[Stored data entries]
....
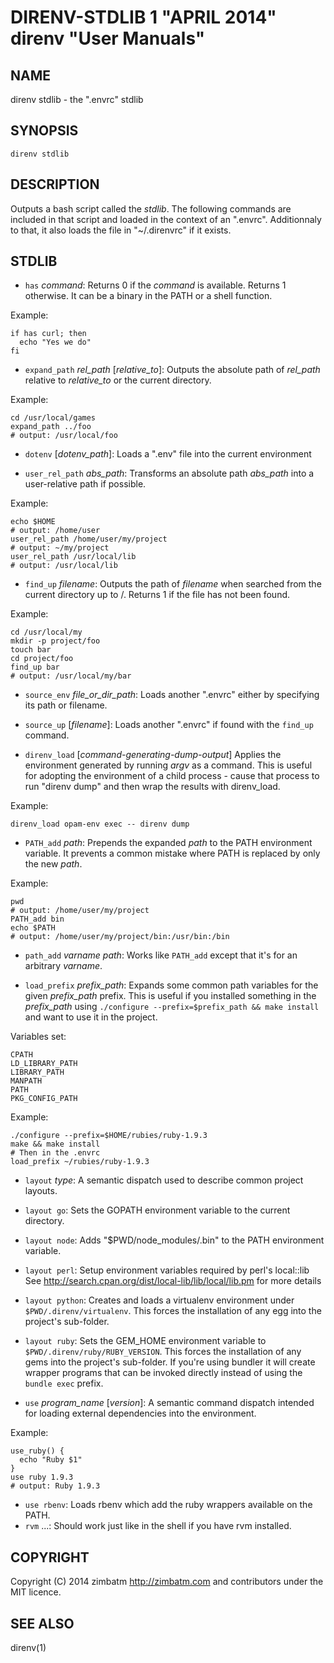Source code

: DIRENV-STDLIB 1 "APRIL 2014" direnv "User Manuals"
==================================================

NAME
----

direnv stdlib - the ".envrc" stdlib

SYNOPSIS
--------

`direnv stdlib`

DESCRIPTION
-----------

Outputs a bash script called the *stdlib*. The following commands are included in that script and loaded in the context of an ".envrc". Additionnaly to that, it also loads the file in "~/.direnvrc" if it exists.

STDLIB
------

* `has` *command*:
    Returns 0 if the *command* is available. Returns 1 otherwise. It can be a binary in the PATH or a shell function.

Example:

    if has curl; then
      echo "Yes we do"
    fi

* `expand_path` *rel_path* [*relative_to*]:
    Outputs the absolute path of *rel_path* relative to *relative_to* or the current directory.

Example:

    cd /usr/local/games
    expand_path ../foo
    # output: /usr/local/foo

* `dotenv` [*dotenv_path*]:
    Loads a ".env" file into the current environment

* `user_rel_path` *abs_path*:
    Transforms an absolute path *abs_path* into a user-relative path if possible.

Example:

    echo $HOME
    # output: /home/user
    user_rel_path /home/user/my/project
    # output: ~/my/project
    user_rel_path /usr/local/lib
    # output: /usr/local/lib

* `find_up` *filename*:
    Outputs the path of *filename* when searched from the current directory up to /. Returns 1 if the file has not been found.

Example:

    cd /usr/local/my
    mkdir -p project/foo
    touch bar
    cd project/foo
    find_up bar
    # output: /usr/local/my/bar

* `source_env` *file_or_dir_path*:
    Loads another ".envrc" either by specifying its path or filename.

* `source_up` [*filename*]:
    Loads another ".envrc" if found with the `find_up` command.

* `direnv_load` [*command-generating-dump-output*]
    Applies the environment generated by running *argv* as a
    command. This is useful for adopting the environment of a child
    process - cause that process to run "direnv dump" and then wrap
    the results with direnv_load.

Example:

    direnv_load opam-env exec -- direnv dump

* `PATH_add` *path*:
    Prepends the expanded *path* to the PATH environment variable. It prevents a common mistake where PATH is replaced by only the new *path*.

Example:

    pwd
    # output: /home/user/my/project
    PATH_add bin
    echo $PATH
    # output: /home/user/my/project/bin:/usr/bin:/bin

* `path_add` *varname* *path*:
    Works like `PATH_add` except that it's for an arbitrary *varname*.

* `load_prefix` *prefix_path*:
    Expands some common path variables for the given *prefix_path* prefix. This is useful if you installed something in the *prefix_path* using
    `./configure --prefix=$prefix_path && make install` and want to use it in
    the project.

Variables set:

    CPATH
    LD_LIBRARY_PATH
    LIBRARY_PATH
    MANPATH
    PATH
    PKG_CONFIG_PATH

Example:

    ./configure --prefix=$HOME/rubies/ruby-1.9.3
    make && make install
    # Then in the .envrc
    load_prefix ~/rubies/ruby-1.9.3

* `layout` *type*:
    A semantic dispatch used to describe common project layouts.

* `layout go`:
    Sets the GOPATH environment variable to the current directory.

* `layout node`:
    Adds "$PWD/node_modules/.bin" to the PATH environment variable.

* `layout perl`:
    Setup environment variables required by perl's local::lib
    See http://search.cpan.org/dist/local-lib/lib/local/lib.pm for more
    details

* `layout python`:
    Creates and loads a virtualenv environment under `$PWD/.direnv/virtualenv`. This forces the installation of any egg into the project's sub-folder.

* `layout ruby`:
    Sets the GEM_HOME environment variable to `$PWD/.direnv/ruby/RUBY_VERSION`. This forces the installation of any gems into the project's sub-folder.
    If you're using bundler it will create wrapper programs that can be invoked directly instead of using the `bundle exec` prefix.

* `use` *program_name* [*version*]:
    A semantic command dispatch intended for loading external dependencies into the environment.

Example:

    use_ruby() {
      echo "Ruby $1"
    }
    use ruby 1.9.3
    # output: Ruby 1.9.3

* `use rbenv`:
    Loads rbenv which add the ruby wrappers available on the PATH.
* `rvm` ...:
    Should work just like in the shell if you have rvm installed.

COPYRIGHT
---------

Copyright (C) 2014 zimbatm <http://zimbatm.com> and contributors under the MIT licence.

SEE ALSO
--------

direnv(1)
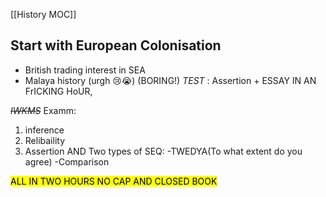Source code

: [[History MOC]]
## Start with European Colonisation
- British trading interest in SEA
- Malaya history (urgh 😢😭) (BORING!)
_TEST_ : Assertion + ESSAY IN AN FrICKING HoUR,



~~_IWKMS_~~
Examm:
1. inference
2. Relibaility
3. Assertion
AND
Two types of SEQ:
-TWEDYA(To what extent do you agree)
-Comparison

<mark class="hltr-cyan"> ALL IN TWO HOURS NO CAP AND CLOSED BOOK </mark>




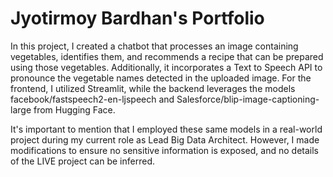 # Jyotirmoy Bardhan's Portfolio

In this project, I created a chatbot that processes an image containing vegetables, identifies them, and recommends a recipe that can be prepared using those vegetables. Additionally, it incorporates a Text to Speech API to pronounce the vegetable names detected in the uploaded image. For the frontend, I utilized Streamlit, while the backend leverages the models facebook/fastspeech2-en-ljspeech and Salesforce/blip-image-captioning-large from Hugging Face. 

It's important to mention that I employed these same models in a real-world project during my current role as Lead Big Data Architect. However, I made modifications to ensure no sensitive information is exposed, and no details of the LIVE project can be inferred.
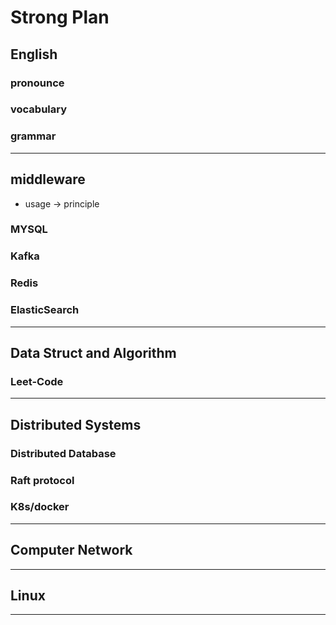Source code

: # Strong Plan
## English
### pronounce
### vocabulary
### grammar
---
## middleware
- usage -> principle
### MYSQL
### Kafka
### Redis
### ElasticSearch
---
## Data Struct and Algorithm
### Leet-Code
---
## Distributed Systems
### Distributed Database
### Raft protocol
### K8s/docker
---
## Computer Network
---
## Linux
---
....
* [Instructions for the task]: Once a line of the records is found to contain "perl", copy it out.

* [Result]:
* `layout perl`:
    Setup environment variables required by perl's local::lib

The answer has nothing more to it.